- Sungai Guntung Location of Sungai Guntung in Riau
- Coordinates: 0°17′44″N 103°36′41″E﻿ / ﻿0.29556°N 103.61139°E
- Country: Indonesia
- Province: Riau
- Regency: Indragiri Hilir Regency
- Subdistrict: Kateman

Area
- • Total: 46 km^{2} (18 sq mi)

Population (2016 est.)
- • Total: 14,088
- Time zone: UTC+7 (WIB)
- Postcode: 29255
- Area code: +62 779

= Sungai Guntung =

Sungai Guntung, sometimes referred to as Sei Guntung and administratively the kelurahan of Tagaraja, is an Indonesian port town in Indragiri Hilir Regency, Riau with a population of over 14,000 in 2016.
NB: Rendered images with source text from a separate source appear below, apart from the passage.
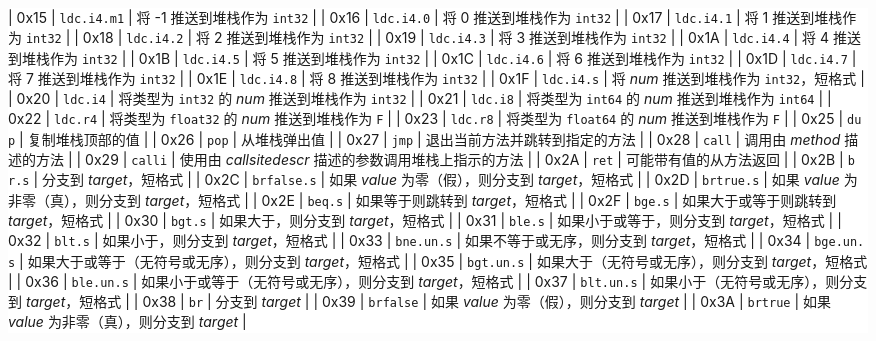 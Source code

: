| 0x15      | `ldc.i4.m1`      | 将 -1 推送到堆栈作为 `int32`                                                               |
| 0x16      | `ldc.i4.0`       | 将 0 推送到堆栈作为 `int32`                                                                |
| 0x17      | `ldc.i4.1`       | 将 1 推送到堆栈作为 `int32`                                                                |
| 0x18      | `ldc.i4.2`       | 将 2 推送到堆栈作为 `int32`                                                                |
| 0x19      | `ldc.i4.3`       | 将 3 推送到堆栈作为 `int32`                                                                |
| 0x1A      | `ldc.i4.4`       | 将 4 推送到堆栈作为 `int32`                                                                |
| 0x1B      | `ldc.i4.5`       | 将 5 推送到堆栈作为 `int32`                                                                |
| 0x1C      | `ldc.i4.6`       | 将 6 推送到堆栈作为 `int32`                                                                |
| 0x1D      | `ldc.i4.7`       | 将 7 推送到堆栈作为 `int32`                                                                |
| 0x1E      | `ldc.i4.8`       | 将 8 推送到堆栈作为 `int32`                                                                |
| 0x1F      | `ldc.i4.s`       | 将 _num_ 推送到堆栈作为 `int32`，短格式                                                    |
| 0x20      | `ldc.i4`         | 将类型为 `int32` 的 _num_ 推送到堆栈作为 `int32`                                           |
| 0x21      | `ldc.i8`         | 将类型为 `int64` 的 _num_ 推送到堆栈作为 `int64`                                           |
| 0x22      | `ldc.r4`         | 将类型为 `float32` 的 _num_ 推送到堆栈作为 `F`                                             |
| 0x23      | `ldc.r8`         | 将类型为 `float64` 的 _num_ 推送到堆栈作为 `F`                                             |
| 0x25      | `dup`            | 复制堆栈顶部的值                                                                           |
| 0x26      | `pop`            | 从堆栈弹出值                                                                               |
| 0x27      | `jmp`            | 退出当前方法并跳转到指定的方法                                                             |
| 0x28      | `call`           | 调用由 _method_ 描述的方法                                                                 |
| 0x29      | `calli`          | 使用由 _callsitedescr_ 描述的参数调用堆栈上指示的方法                                      |
| 0x2A      | `ret`            | 可能带有值的从方法返回                                                                     |
| 0x2B      | `br.s`           | 分支到 _target_，短格式                                                                    |
| 0x2C      | `brfalse.s`      | 如果 _value_ 为零（假），则分支到 _target_，短格式                                         |
| 0x2D      | `brtrue.s`       | 如果 _value_ 为非零（真），则分支到 _target_，短格式                                       |
| 0x2E      | `beq.s`          | 如果等于则跳转到 _target_，短格式                                                          |
| 0x2F      | `bge.s`          | 如果大于或等于则跳转到 _target_，短格式                                                    |
| 0x30      | `bgt.s`          | 如果大于，则分支到 _target_，短格式                                                        |
| 0x31      | `ble.s`          | 如果小于或等于，则分支到 _target_，短格式                                                  |
| 0x32      | `blt.s`          | 如果小于，则分支到 _target_，短格式                                                        |
| 0x33      | `bne.un.s`       | 如果不等于或无序，则分支到 _target_，短格式                                                |
| 0x34      | `bge.un.s`       | 如果大于或等于（无符号或无序），则分支到 _target_，短格式                                  |
| 0x35      | `bgt.un.s`       | 如果大于（无符号或无序），则分支到 _target_，短格式                                        |
| 0x36      | `ble.un.s`       | 如果小于或等于（无符号或无序），则分支到 _target_，短格式                                  |
| 0x37      | `blt.un.s`       | 如果小于（无符号或无序），则分支到 _target_，短格式                                        |
| 0x38      | `br`             | 分支到 _target_                                                                            |
| 0x39      | `brfalse`        | 如果 _value_ 为零（假），则分支到 _target_                                                 |
| 0x3A      | `brtrue`         | 如果 _value_ 为非零（真），则分支到 _target_                                               |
Located across the mouth of the Guntung River, the town sits on the island of Kateman which is separated by a narrow channel from the eastern coast of Sumatra.

==Geography==
Sungai Guntung is located on the western side of Kateman Island (Indonesian: Pulau Kateman), at coordinates of 0°17'44" N and 103°36'41" E. Administratively, it is both part of and the seat of Kateman District (kecamatan), which is part of Indragiri Hilir Regency. The kelurahan covers an area of 29.73 square kilometers.

==Demographics==
The population of Sungai Guntung, according to Statistics Indonesia estimates, was 14,088 in 2016.